Thursday, November 11, 2010

 

*** What can we do to help the FBI? ***

This is a feedback that I made to Steve Gibson of grc.com about a subject of a new proposed law in the USA.  Look in his transcripts or listen to the securitynow podcasts for more details.

martin

***   What can we do to help the FBI?   ***



Hi Steve,

Love the podcast, love spinrite and all the rest.

We need to move the 'complaining' conversation about "back-doors" onwards.  As opposed to emphasising how such laws hurt the "good guys", and not the "bad guys", we should rather be asking what the "good guys" would be willing to do to help the ( write in your national authority ).

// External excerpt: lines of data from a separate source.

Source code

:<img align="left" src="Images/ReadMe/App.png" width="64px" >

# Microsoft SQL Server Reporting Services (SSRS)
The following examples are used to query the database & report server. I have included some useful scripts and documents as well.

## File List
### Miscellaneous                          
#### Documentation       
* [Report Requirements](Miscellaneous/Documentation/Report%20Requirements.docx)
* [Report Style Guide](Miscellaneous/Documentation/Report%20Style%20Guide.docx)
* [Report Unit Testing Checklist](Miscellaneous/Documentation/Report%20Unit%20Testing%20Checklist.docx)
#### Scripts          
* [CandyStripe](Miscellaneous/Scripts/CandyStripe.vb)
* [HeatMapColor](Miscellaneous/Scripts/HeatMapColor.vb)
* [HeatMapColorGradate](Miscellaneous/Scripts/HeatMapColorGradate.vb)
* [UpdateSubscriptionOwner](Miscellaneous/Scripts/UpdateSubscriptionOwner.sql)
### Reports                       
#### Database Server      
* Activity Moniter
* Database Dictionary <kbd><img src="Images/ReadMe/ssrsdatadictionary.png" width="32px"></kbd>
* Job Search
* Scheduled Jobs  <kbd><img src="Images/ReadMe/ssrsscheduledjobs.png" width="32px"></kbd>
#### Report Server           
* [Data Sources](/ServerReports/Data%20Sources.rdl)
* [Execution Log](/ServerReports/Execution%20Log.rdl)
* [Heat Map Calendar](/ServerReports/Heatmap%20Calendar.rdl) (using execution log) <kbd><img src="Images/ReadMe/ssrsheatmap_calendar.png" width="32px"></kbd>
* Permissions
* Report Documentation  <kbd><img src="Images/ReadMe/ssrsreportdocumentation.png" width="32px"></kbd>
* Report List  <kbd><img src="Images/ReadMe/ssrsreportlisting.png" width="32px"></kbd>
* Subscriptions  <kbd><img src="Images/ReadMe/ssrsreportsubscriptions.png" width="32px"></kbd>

I personally want to be able to guarantee privacy of my content point to point, and of course I can now always do so.  As you say, the maths is in the public domain.  But I am perfectly happy to at least 'consider' providing information to authorities if they have 'due cause' to request it.

I am perfectly happy to freely tell the authorities

- what tools I am using to achieve content privacy
- when I am using these tools
- and how they can ask for further info.

I think that all 'good guys' should be happy with this.

My suggestion for what might be done to help the authorities is a law that mandates encrypted P-to-P software to pass a single message to the authorities ( probably in the jurisdiction of the software provider, and then let the nations share!)

- each time the software is started
- giving name/id of user (needs prompting)
- contact ( tel or email address etc) (needs prompting)

This packet should be encrypted with the authorities public key ( note IP is already  in the packet)

This has the effect of

- limiting software providers responsibility, placing onus on the user
- unnerving the 'bad guys'
- providing simple 'traffic info' direct to the authorities
- a start for refining a white list for filtering
- and a route for contacting the user

Now obviously its trivial to lie about name and contact, but provided a few checks are made, it will make life more dangerous for the 'bad guys'. and probable false info would be 'due cause' for further investigation.

A checksum of the program would be incorporated to provide at least some protection against program modification or information replay.

You can imagine this as a largely reusable module, which would reduce costs to the software provider, since it not dependent on the system architecture.  The user is basically  self licensing the software with the authorities on each use.

Anyway my main purpose is not to 'solve' the issue, but rather to highlight the idea in the title.  How can we help.

People are free to use these ideas as they wish.